Table 1:
Summary of OPPERA Prospective Cohort genetic findings and potential painful TMD aetiological mechanisms37
| Gene | Encodes | Function | Phenotype | Implications |
|---|---|---|---|---|
| SCN1A | Alpha subunit of voltage-gated sodium channel Nav 1.1 | Nav 1.1 is involved in the generation and propagation of action potentials in sensory nerves | Nonspecific orofacial symptoms† | SCN1A has also been associated with short-term memory performance in other studies and may alter somatic sensitivity |
| ACE2 | Angiotensin I–converting enzyme 2 | Angiotensin-related peptides have been suggested to function as neurotransmitters in the periaqueductal grey (PAG) and other brain regions involved in endogenous pain modulation. In addition to angiotensin I, pro and antinociceptive peptides (e.g. bradykinin, substance P, and opioids such as dynorphin and enkephalin) are substrates of ACE2 | Nonspecific orofacial symptoms† | Pharmacologic inhibition of ACE has been associated with increase in nociceptive thresholds and tolerance, and risk of complex regional pain syndrome (CRPS) |
| PTGS1 | Prostaglandin-endoperoxide synthase 1 (COX-1) enzyme | COX-1 catalyses the conversion of arachidonic acid into prostaglandins mediating inflammatory response and regulating neuronal sensitivity to pain | Global psychological symptoms‡ | Could alter somatic sensitivity, awareness of autonomic activity and nociception |
| APP | Amyloid-β precursor protein | APP is expressed by neurons and is involved in synapse formation and neuronal plasticity. May modulate cognitive ability and cognitive aging | Stress and negative affect§ | Increased expression of APP may underlie higher perception of stress |
| MPDZ | Multiple PDZ domain protein (MUPP1) | Scaffolding for G protein–coupled receptors involved in nociception and analgesia (e.g. serotonergic and GABAergic). May also regulate glutamate-related excitatory neurotransmission | Heat pain temporal summation¶ | May be associated with temporal summation of pain through neurotransmitter regulation |
Global psychological symptoms is a composite measure built via principal component analysis, characterized by high loadings from SCL-90R Somatization Scale, Pennebaker Inventory of Limbic Languidness (PILL), and the Lifetime Stressor List/PTSD Checklist–Civilian Version PTSD symptom scale.

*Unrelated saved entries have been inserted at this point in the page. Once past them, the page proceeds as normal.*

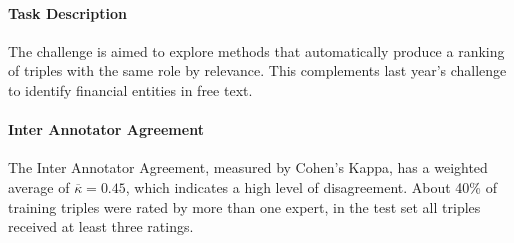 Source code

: 
{\setlength{\parindent}{0cm}
\paragraph{\textbf{Task Description}}
The challenge is aimed to explore methods that automatically produce a ranking of triples with the same role by relevance.
This complements last year's challenge to identify financial entities in free text\cite{dsmm16}.
}

{\setlength{\parindent}{0cm}
\paragraph{\textbf{Inter Annotator Agreement}}
The Inter Annotator Agreement, measured by Cohen's Kappa\cite{ir}, has a weighted average of $\overline{\kappa}=0.45$, which indicates a high level of disagreement.
About 40\% of training triples were rated by more than one expert, in the test set all triples received at least three ratings.

}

Stress and negative affect is a composite measure built via principal component analysis, characterized by high loadings from State and Trait Anxiety, Perceived Stress Scale (PSS), Profile of Mood States–Bipolar (POMS) Negative Affect scale, and Eysenck Personality Questionnaire–Revised (EPQ-R) Neuroticism scale; negative loadings from POMS Positive Affect scale and EPQ-R Extraversion scale.
Nonspecific orofacial symptoms were measured as count of 6 aversive sensations of the face and jaw not described as pain: stiffness, cramping, fatigue, pressure, soreness, and ache.
Heat pain temporal summation is a quantitative sensory test measure of endogenous pain facilitation.